Das Liteville 301 mit seinen 140mm darf sich durchaus gegen 155 mm AM- Bikes etwas "straffer" anfühlen
ganz besonders wenn sein Federbein zur Bewertung auch noch etwas härter aufgepumpt ist (220 kg Endwert) als das der Vergleichskandidaten (175 kg). Wie aus dem Verlauf der roten Linien in den veröffentlichten Federkennlinien-Diagrammen auf Seite 29, trotzdem diese recht klein geraten sind, gut zu erkennen ist.
- Apropos Kennlinien-Diagramm: Diese kleinen, aber gemeinen Verzerrungen im direkten Vergleich von (übrigens: rein statischen!) Kennlinien durch die Verwendung unterschiedlicher Federhärten in ein und demselben Vergleichstest treten durchaus häufiger in Veröffentlichungen auf. Das Resultat ist das gleiche, als liese man quasi ein Testrad von einem 90kg-Fahrer auf sich einstellen, das andere aber von einem 70 kg-Mann
und vergliche dann die "Härte" dieser Federungen zu Beginn, im mittleren Bereich und im Endbereich.
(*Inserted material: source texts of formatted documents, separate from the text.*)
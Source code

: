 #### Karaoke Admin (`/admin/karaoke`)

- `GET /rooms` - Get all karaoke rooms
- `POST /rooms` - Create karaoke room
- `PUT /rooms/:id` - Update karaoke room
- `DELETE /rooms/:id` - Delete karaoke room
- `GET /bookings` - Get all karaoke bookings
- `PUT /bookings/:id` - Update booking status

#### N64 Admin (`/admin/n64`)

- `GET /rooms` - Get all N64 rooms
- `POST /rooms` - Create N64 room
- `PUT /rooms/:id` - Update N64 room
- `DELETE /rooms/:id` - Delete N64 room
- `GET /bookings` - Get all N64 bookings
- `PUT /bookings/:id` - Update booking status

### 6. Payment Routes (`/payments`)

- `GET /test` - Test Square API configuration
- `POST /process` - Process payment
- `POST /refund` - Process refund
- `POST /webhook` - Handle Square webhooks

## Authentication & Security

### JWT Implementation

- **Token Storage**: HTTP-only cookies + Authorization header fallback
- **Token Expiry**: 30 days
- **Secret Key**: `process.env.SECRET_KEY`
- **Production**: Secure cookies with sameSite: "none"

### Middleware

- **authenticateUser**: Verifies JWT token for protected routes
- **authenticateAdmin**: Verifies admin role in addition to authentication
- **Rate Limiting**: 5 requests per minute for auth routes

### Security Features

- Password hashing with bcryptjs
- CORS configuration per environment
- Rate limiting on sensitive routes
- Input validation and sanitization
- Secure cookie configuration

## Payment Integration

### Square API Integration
Man kann diesen Fehler in der hier betroffenen Kennliniendarstellung des LV 301 auf Seite 29 oben, zumindest graphisch leicht selbst korrigieren:
Dazu im Liteville 301 Mk8 Diagramm einfach die obere, rote Federbein-Kennlinie
mindestens so weit nach unten parallelverschieben (knappe 1.5mm), bis die Endwerte der roten und der blauen Linie auf mindestens gleicher Höhe liegen. So wie das auch bei den zwei anderen Diagrammkandidaten ist.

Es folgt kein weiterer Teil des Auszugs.